Task description: Write out each record again exactly as it stands.

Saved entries
==============================
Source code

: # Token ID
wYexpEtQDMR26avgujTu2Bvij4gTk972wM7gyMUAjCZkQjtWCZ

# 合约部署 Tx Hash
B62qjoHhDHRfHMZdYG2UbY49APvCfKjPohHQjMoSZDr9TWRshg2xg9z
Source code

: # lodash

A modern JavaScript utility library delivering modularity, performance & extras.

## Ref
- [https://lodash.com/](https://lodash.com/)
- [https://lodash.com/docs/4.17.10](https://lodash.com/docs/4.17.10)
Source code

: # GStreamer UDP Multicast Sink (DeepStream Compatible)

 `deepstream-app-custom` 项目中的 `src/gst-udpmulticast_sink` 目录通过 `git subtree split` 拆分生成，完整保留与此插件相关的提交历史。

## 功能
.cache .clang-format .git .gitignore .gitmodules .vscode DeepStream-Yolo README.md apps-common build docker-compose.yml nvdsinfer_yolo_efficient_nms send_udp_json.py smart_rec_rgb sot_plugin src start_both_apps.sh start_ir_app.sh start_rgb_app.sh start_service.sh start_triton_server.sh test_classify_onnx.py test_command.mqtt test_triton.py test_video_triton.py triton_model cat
==============================
Exercise solution:
Source code

: # Token ID
wYexpEtQDMR26avgujTu2Bvij4gTk972wM7gyMUAjCZkQjtWCZ

# 合约部署 Tx Hash
B62qjoHhDHRfHMZdYG2UbY49APvCfKjPohHQjMoSZDr9TWRshg2xg9z
Source code

: # lodash

A modern JavaScript utility library delivering modularity, performance & extras.

## Ref
- [https://lodash.com/](https://lodash.com/)
- [https://lodash.com/docs/4.17.10](https://lodash.com/docs/4.17.10)
Source code

: # GStreamer UDP Multicast Sink (DeepStream Compatible)

 `deepstream-app-custom` 项目中的 `src/gst-udpmulticast_sink` 目录通过 `git subtree split` 拆分生成，完整保留与此插件相关的提交历史。

## 功能
.cache .clang-format .git .gitignore .gitmodules .vscode DeepStream-Yolo README.md apps-common build docker-compose.yml nvdsinfer_yolo_efficient_nms send_udp_json.py smart_rec_rgb sot_plugin src start_both_apps.sh start_ir_app.sh start_rgb_app.sh start_service.sh start_triton_server.sh test_classify_onnx.py test_command.mqtt test_triton.py test_video_triton.py triton_model cat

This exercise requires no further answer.